Orientation Learning and Adaptation towards Simultaneous Incorporation of Multiple Local Constraints
Gaofeng Li, Peisen Xu, Ruize Wang, Qi Ye, Jiming Chen, Dezhen Song, Yanlong Huang
TL;DR
This paper tackles orientation learning on the non-Euclidean manifold SO(3) by introducing the Angle-Axis Space, a local, bijective representation that facilitates constraint-aware imitation learning. It integrates probabilistic modeling (GMM/GMR) and kernelized trajectory primitives (KMP) with a Gauss-based geodesic weighting to fuse multiple local constraints and basepoints, while a memory-based algorithm ensures smooth, discontinuity-free rotation averages.

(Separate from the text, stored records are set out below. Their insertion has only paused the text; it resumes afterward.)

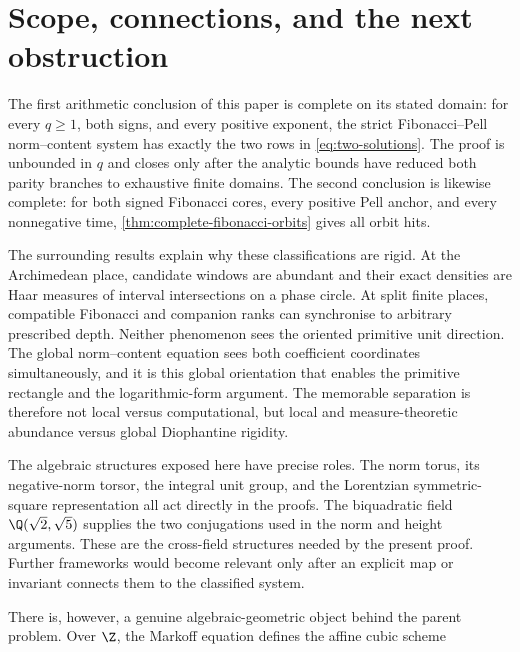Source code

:%
%
\section{Scope, connections, and the next obstruction}
\label{sec:outlook}

The first arithmetic conclusion of this paper is complete on its stated
domain: for every $q\geqslant1$, both signs, and every positive exponent,
the strict Fibonacci--Pell norm--content system has exactly the two rows in
\cref{eq:two-solutions}. The proof is unbounded in $q$ and closes only after
the analytic bounds have reduced both parity branches to exhaustive finite
domains. The second conclusion is likewise complete: for both signed
Fibonacci cores, every positive Pell anchor, and every nonnegative time,
\cref{thm:complete-fibonacci-orbits} gives all orbit hits.

The surrounding results explain why these classifications are rigid. At the
Archimedean place, candidate windows are abundant and their exact densities
are Haar measures of interval intersections on a phase circle. At split
finite places, compatible Fibonacci and companion ranks can synchronise to
arbitrary prescribed depth. Neither phenomenon sees the oriented primitive
unit direction. The global norm--content equation sees both coefficient
coordinates simultaneously, and it is this global orientation that enables
the primitive rectangle and the logarithmic-form argument. The memorable
separation is therefore not local versus computational, but local and
measure-theoretic abundance versus global Diophantine rigidity.

The algebraic structures exposed here have precise roles. The norm
torus, its negative-norm torsor, the integral unit group, and the Lorentzian
symmetric-square representation all act directly in the proofs. The
biquadratic field $\Q(\sqrt2,\sqrt5)$ supplies the two conjugations used in
the norm and height arguments. These are the cross-field structures needed
by the present proof. Further frameworks would become relevant only after an
explicit map or invariant connects them to the classified system.

There is, however, a genuine algebraic-geometric object behind the parent
problem. Over $\Z$, the Markoff equation defines the affine cubic scheme

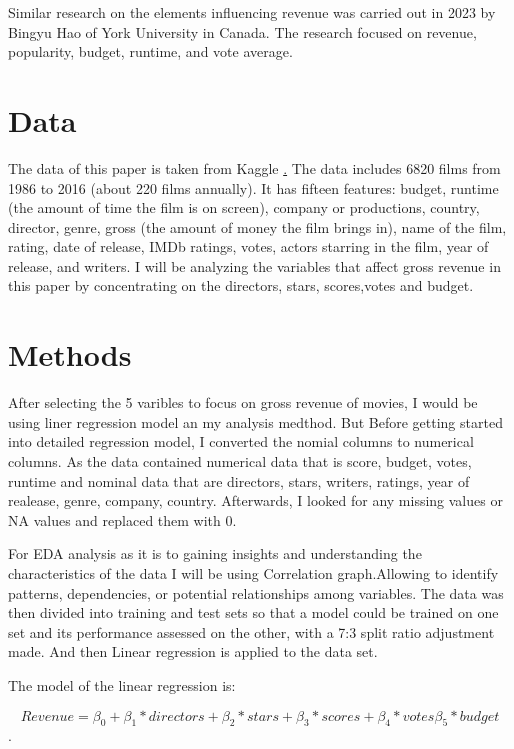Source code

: \documentclass[12pt]{article}
\begin{document}
Similar research on the elements influencing revenue  was carried out in 2023 by Bingyu Hao 
of York University in Canada. The research focused on revenue, popularity, budget, runtime, and vote average.

\section{Data}
\label{sec:data}

The data of this paper is taken from Kaggle \href{https://www.kaggle.com/datasets/danielgrijalvas/movies}. 
The data includes 6820 films from 1986 to 2016 (about 220 films annually). It has
fifteen features: budget, runtime (the amount of time the film is on screen), company 
or productions, country, director, genre, gross (the amount of money the film brings in), 
name of the film, rating, date of release, IMDb ratings, votes, actors starring in the
film, year of release, and writers. I will be analyzing the variables that affect
gross revenue in this paper by concentrating on the directors, stars, scores,votes and budget.

\section{Methods}
\label{sec:meth}

After selecting the 5 varibles to focus on gross revenue of movies, I would be using
liner regression model an my analysis medthod. But Before getting started into detailed 
regression model, I converted the nomial columns to numerical columns. As the data contained 
numerical data that is score, budget, votes, runtime and nominal data that are directors, 
stars, writers, ratings, year of realease, genre, company, country. Afterwards, I looked 
for any missing values or NA values and replaced them with 0.

For EDA analysis as it is to gaining insights and understanding the characteristics 
of the data I will be using Correlation graph.Allowing to identify patterns, dependencies,
or potential relationships among variables. The data was then divided into training and 
test sets so that a model could be trained on one set and its performance assessed on the 
other, with a 7:3 split ratio adjustment made. And then Linear regression is applied to 
the data set.

The model of the linear regression is:

$$Revenue = \beta_0 +\beta_1*directors + \beta_2*stars + \beta_3*scores + \beta_4*votes \beta_5*budget$$.
\end{document}
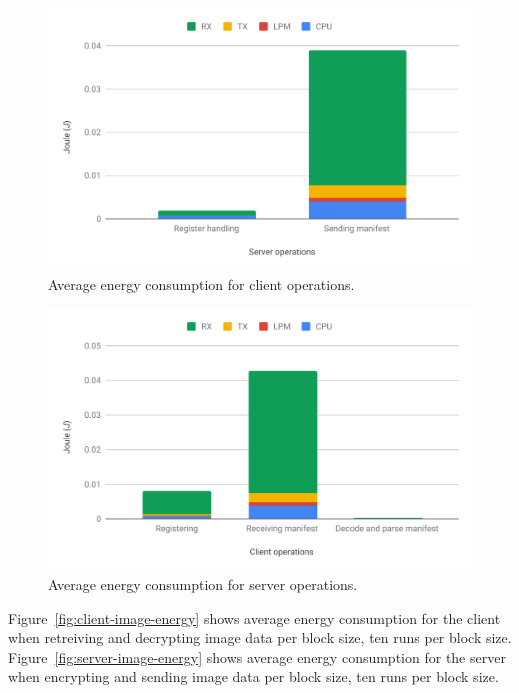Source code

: \documentclass[0-thesis.tex]{subfiles}
\begin{document}
\begin{figure}
    \caption{Average energy consumption for client operations.}
    \label{fig:client-operations-energy}
    \includegraphics[scale=0.8]{images/server-operations-energy.pdf}
\end{figure}

\begin{figure}
    \caption{Average energy consumption for server operations.}
    \label{fig:server-operations-energy}
    \includegraphics[scale=0.8]{images/client-operations-energy.pdf}
\end{figure}

Figure~\ref{fig:client-image-energy} shows average energy consumption for the client when
retreiving and decrypting image data per block size, ten runs per block size.
Figure~\ref{fig:server-image-energy} shows average energy consumption for the server when
encrypting and sending image data per block size, ten runs per block size.
\end{document}
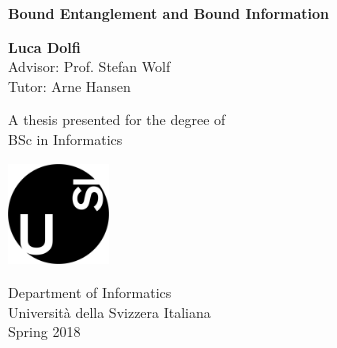\begin{titlepage}
    \begin{center}
        \vspace*{1cm}
        
        \Huge
        \textbf{Bound Entanglement and Bound Information}
        
        \vspace{0.5cm}
        \LARGE
        
        \vspace{1.5cm}
        
        \textbf{Luca Dolfi}\\ 
         Advisor: Prof. Stefan Wolf \\ 
         Tutor: Arne Hansen \\
        
        \vfill
        
        A thesis presented for the degree of\\
        BSc in Informatics
        
        \vspace{0.8cm}
        
        \includegraphics[width=0.2\textwidth]{images/usi-immagini-logo-formatted.png}
        
        \Large
        Department of Informatics\\
        Universit\`a della Svizzera Italiana\\
        Spring 2018
        
    \end{center}
\end{titlepage}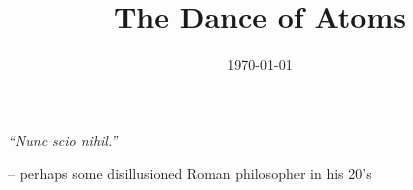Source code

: \documentclass[a4paper, 11pt, oneside]{Thesis}  %
\begin{document}
\frontmatter      %

\title  {The Dance of Atoms}
\addresses  {\groupname\\\deptname\\\univname}  %
\date       {\today}
\subject    {}
\keywords   {}

\maketitle


\fancyhead{}  %
\rhead{\thepage}  %
\lhead{}  %

\pagestyle{fancy}  %

\pagestyle{empty}  %

\null\vfill
\textit{``Nunc scio nihil.''}

\begin{flushright}
-- perhaps some disillusioned Roman philosopher in his 20's
\end{flushright}

\vfill\vfill\vfill\vfill\vfill\vfill\null
\clearpage  %
\end{document}
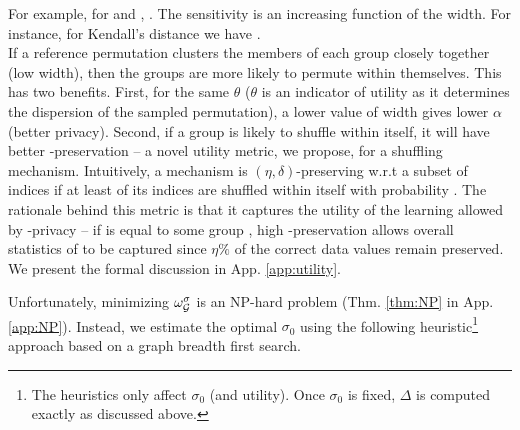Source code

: For example, for \scalebox{0.9}{$\sigma=(1\:3\:7\:8\:6\:4\:5\:2\:9\:10)$} and , . The sensitivity is an increasing function of the width. For instance, for Kendall's \scalebox{0.9}{$\tau$} distance  we have . \\If a reference permutation clusters the members of each group closely together (low width), then the groups are more likely to permute within themselves. This has two benefits. First, for the same $\theta$ ($\theta$ is an indicator of utility as it determines the dispersion of the sampled permutation), a lower value of width gives lower $\alpha$ (better privacy).  Second, if a group is likely to shuffle within itself, it will have better \scalebox{0.9}{$(\eta, \delta)$}-preservation -- a novel utility metric, we propose, for a shuffling mechanism. Intuitively, a mechanism is $(\eta,\delta)$-preserving w.r.t a subset of indices \scalebox{0.9}{$S \subset [n]$} if at least \scalebox{0.9}{$\eta\%$}  of its indices are shuffled within itself with probability \scalebox{0.9}{$(1-\delta)$}. The rationale behind this metric is that it captures the utility of the learning allowed by \name-privacy -- if \scalebox{0.9}{$S$} is equal to some group \scalebox{0.9}{$G \in \calG$}, high \scalebox{0.9}{$(\eta, \delta)$}-preservation allows overall statistics of \scalebox{0.9}{$G$} to be captured since $\eta\%$ of the correct data values remain preserved.   We present the formal discussion in App. \ref{app:utility}. 
    


Unfortunately, minimizing $\omega_{\mathcal{G}}^\sigma$ is an NP-hard problem (Thm. \ref{thm:NP} in App. \ref{app:NP}). Instead, we estimate the optimal $\sigma_0$ using the following heuristic\footnote{The heuristics only affect $\sigma_0$ (and utility). Once $\sigma_0$ is fixed, $\Delta$ is computed exactly as discussed above.} approach based on a graph breadth first search. 

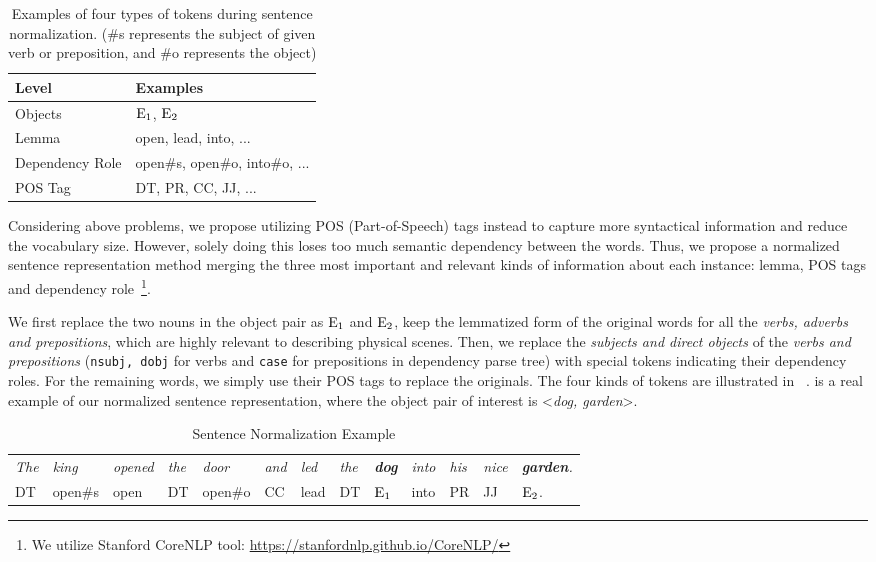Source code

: \begin{table}[th]
	\centering
	\begin{tabular}{l|l}
		\hline
		\textbf{Level}	&  \textbf{Examples}\\ 		\hline
		Objects	& $\textnormal{E}_1$, $\textnormal{E}_2$ \\ 		\hline
		Lemma & open, lead, into, ...\\ \hline 
		Dependency Role	& open\#s, open\#o, into\#o, ... \\ 		\hline 
		POS Tag	& DT, PR, CC, JJ, ... \\ 		\hline 
	\end{tabular}
	\caption{Examples of four types of tokens during sentence normalization. (\#s represents the subject of given verb or preposition, and \#o represents the object)}
	\label{tab:norm}
\end{table}

Considering above problems, we propose utilizing POS (Part-of-Speech) tags instead to capture more syntactical information and reduce the vocabulary size. 
However, solely doing this loses too much semantic dependency between the words. 
Thus, we propose a normalized sentence representation method merging the three most important and relevant kinds of information about each instance: lemma, POS tags and dependency role~\footnote{We utilize Stanford CoreNLP tool: \url{https://stanfordnlp.github.io/CoreNLP/}}. 

We first replace the two nouns in the object pair as $\textnormal{E}_1$ and $\textnormal{E}_2$, keep the lemmatized form of the original words for all the \textit{verbs, adverbs and prepositions}, which are highly relevant to describing physical scenes.
Then, we replace the \textit{subjects and direct objects} of the \textit{verbs and prepositions} (\texttt{nsubj, dobj} for verbs and \texttt{case} for prepositions in dependency parse tree) with special tokens indicating their dependency roles. 
For the remaining words, we simply use their POS tags to replace the originals. 
The four kinds of tokens are illustrated in ~.
 is a real example of our normalized sentence representation, where the object pair of interest is \textless \textit{dog, garden}\textgreater. 
\begin{table*}[th]
	\centering
	\begin{tabular}{lllllllllllll}
		\hline
		\textit{The }&\textit{king }&\textit{opened }&\textit{the}&\textit{door}&\textit{and}& \textit{led}& \textit{the}& \textit{\textbf{dog} }& \textit{into }& \textit{his }& \textit{nice }& \textit{\textbf{garden}.}\\		 
		DT & open\#s & open & DT & open\#o & CC& lead& DT &$\textnormal{E}_1$ & into & PR & JJ& $\textnormal{E}_2$.\\	 \hline
	\end{tabular}
	\caption{Sentence Normalization Example}
	\label{tab:norm_eg}
\end{table*} 
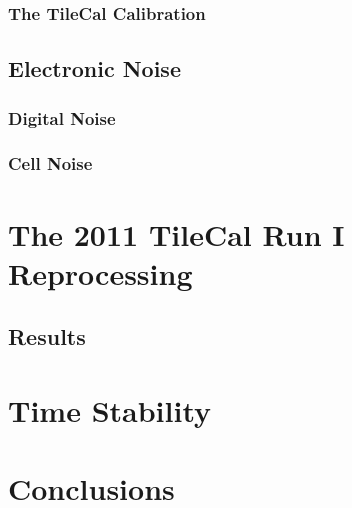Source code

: \documentclass[10pt,twoside,cucitura,classica,english,openany]{toptesi}
\begin{document}
\subsubsection{The TileCal Calibration}
\label{sec:tilecal-calibration}



\subsection{Electronic Noise}
\label{sec:electronic-noise}



\subsubsection{Digital Noise}
\label{sec:digital-noise}



\subsubsection{Cell Noise}
\label{sec:cell-noise}



\section{The 2011 TileCal Run I Reprocessing}
\label{sec:2011-tilecal-run}



\subsection{Results}
\label{sec:results-1}



\section{Time Stability}
\label{sec:time-stability}



\section{Conclusions}
\label{sec:conclusions}


\end{document}
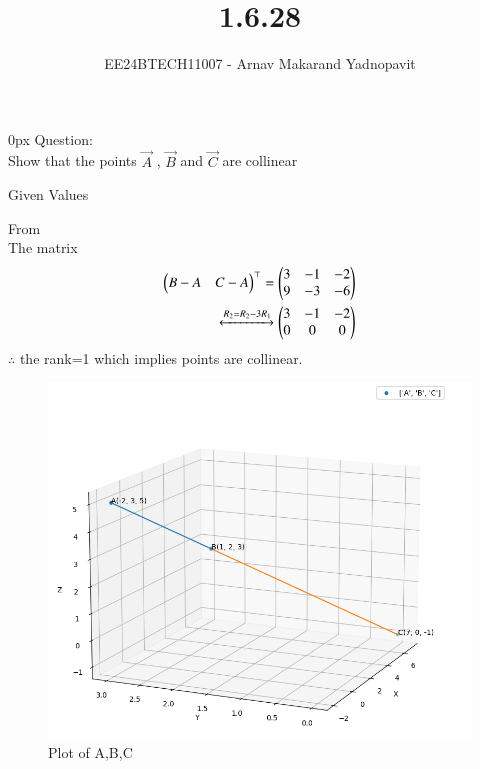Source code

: \documentclass[journal]{IEEEtran}
\begin{document}

\title{1.6.28}
\author{EE24BTECH11007 - Arnav Makarand Yadnopavit}
{\let\newpage\relax\maketitle}
\renewcommand{\thefigure}{\theenumi}
\renewcommand{\thetable}{\theenumi}
\setlength{\intextsep}{10pt} %
\renewcommand{\thetable}{\theenumi}
\parindent 0px
Question:\\
Show that the points $\vec{A}$ , $\vec{B}$  and $\vec{C}$  are collinear\\
\solution
\begin{table}[h]
    \centering
    
    \caption{Given Values}
    \label{tab:1}
\end{table}
From \\
The matrix
\begin{align}
\begin{pmatrix}B-A & C-A\end{pmatrix}^\top=\begin{pmatrix}3 & -1 & -2 \\ 9 & -3 & -6\end{pmatrix}\\
\xleftrightarrow[]{R_2 =R_2 -3R_1} 
\begin{pmatrix}3 & -1 & -2 \\ 0 & 0 & 0\end{pmatrix}
\end{align}
$\therefore$ the rank=1 which implies points are collinear.
\begin{figure}[h]
    \centering
    \includegraphics[width=\columnwidth]{figs/fig.png}
    \caption{Plot of A,B,C}
 \end{figure}
\end{document}
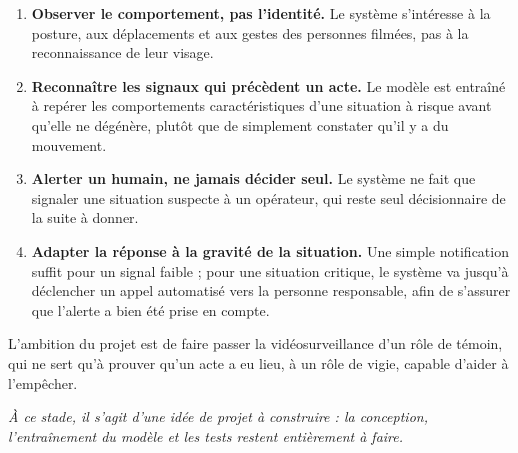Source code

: \documentclass[11pt,a4paper]{article}
\begin{document}
\begin{enumerate}[leftmargin=1.4em, itemsep=2pt]
  \item \textbf{Observer le comportement, pas l'identité.} Le système s'intéresse à la posture, aux déplacements et aux gestes des personnes filmées, pas à la reconnaissance de leur visage.
  \item \textbf{Reconnaître les signaux qui précèdent un acte.} Le modèle est entraîné à repérer les comportements caractéristiques d'une situation à risque avant qu'elle ne dégénère, plutôt que de simplement constater qu'il y a du mouvement.
  \item \textbf{Alerter un humain, ne jamais décider seul.} Le système ne fait que signaler une situation suspecte à un opérateur, qui reste seul décisionnaire de la suite à donner.
  \item \textbf{Adapter la réponse à la gravité de la situation.} Une simple notification suffit pour un signal faible ; pour une situation critique, le système va jusqu'à déclencher un appel automatisé vers la personne responsable, afin de s'assurer que l'alerte a bien été prise en compte.
\end{enumerate}

L'ambition du projet est de faire passer la vidéosurveillance d'un rôle de témoin, qui ne sert qu'à prouver qu'un acte a eu lieu, à un rôle de vigie, capable d'aider à l'empêcher.

\vspace{1em}
\noindent\textit{À ce stade, il s'agit d'une idée de projet à construire : la conception, l'entraînement du modèle et les tests restent entièrement à faire.}
\end{document}
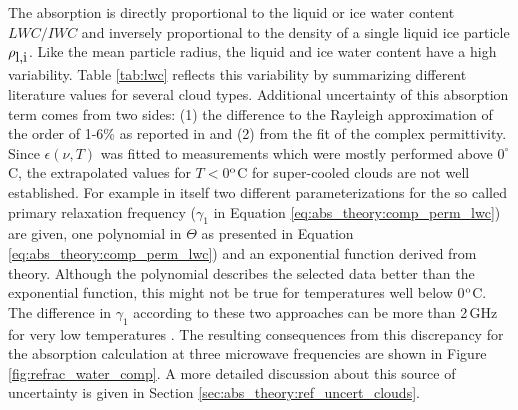 %
The absorption is directly proportional to the liquid or ice water
content $LWC/IWC$ and inversely proportional to the density of a
single liquid ice particle $\rho_{\mbox{\rm l,i}}$. Like the mean particle radius,
the liquid and ice water content have a high variability. Table
\ref{tab:lwc} reflects this variability by summarizing different
literature values for several cloud types. Additional uncertainty 
of this absorption term comes from two sides: 
(1) the difference to the Rayleigh approximation
of the order of 1-6\% as reported in \citet{lietal:97} and (2) from
the fit of the complex permittivity.  Since $\epsilon(\nu,T)$ was
fitted to measurements which were mostly performed above $0^\circ$C,
the extrapolated values for $T<$0$^{\rm o}$C for super-cooled
clouds are not well established. For example in \citet{liebeetal:91} 
itself two different parameterizations for the so called primary 
relaxation frequency ($\gamma_1$ in Equation \ref{eq:abs_theory:comp_perm_lwc}) 
are given, one polynomial in $\Theta$ as presented in 
Equation \ref{eq:abs_theory:comp_perm_lwc}) and an exponential function derived
from theory. Although the polynomial describes the selected 
data better than the exponential function, this might not be true for
temperatures well below 0$^{\rm o}$C.
The difference in $\gamma_1$ according to these two approaches can 
be more than 2\,GHz for very low temperatures \citep{liptonetal:99}. 
The resulting consequences from this discrepancy for the absorption 
calculation at three microwave frequencies are shown in 
Figure \ref{fig:refrac_water_comp}. A more detailed
discussion about this source of uncertainty is given in Section
\ref{sec:abs_theory:ref_uncert_clouds}.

The framework supports angular-acceleration constraints and incomplete orientation via-points (IOVPs), including single and multiple IOC scenarios, through auxiliary-frame transformations and multi-tangent-space fusion. Simulations and real-world experiments (earphone peg-in-hole, test-tube insertion) validate that the approach achieves accurate via-point tracking, reduced acceleration costs, and robust generalization when multiple local constraints are present. Overall, the method extends Euclidean IL/LfD techniques to non-Euclidean orientation learning, enabling simultaneous incorporation of multiple local constraints with improved smoothness and practicality for robotic tasks.
Abstract
Orientation learning plays a pivotal role in many tasks. However, the rotation group SO(3) is a Riemannian manifold. As a result, the distortion caused by non-Euclidean geometric nature introduces difficulties to the incorporation of local constraints, especially for the simultaneous incorporation of multiple local constraints. To address this issue, we propose the Angle-Axis Space-based orientation representation method to solve several orientation learning problems, including orientation adaptation and minimization of angular acceleration. Specifically, we propose a weighted average mechanism in SO(3) based on the angle-axis representation method. Our main idea is to generate multiple trajectories by considering different local constraints at different basepoints. Then these multiple trajectories are fused to generate a smooth trajectory by our proposed weighted average mechanism, achieving the goal to incorporate multiple local constraints simultaneously. Compared with existing solution, ours can address the distortion issue and make the off-theshelf Euclidean learning algorithm be re-applicable in non-Euclidean space. Simulation and Experimental evaluations validate that our solution can not only adapt orientations towards arbitrary desired via-points and cope with angular acceleration constraints, but also incorporate multiple local constraints simultaneously to achieve extra benefits, e.g., achieving smaller acceleration costs.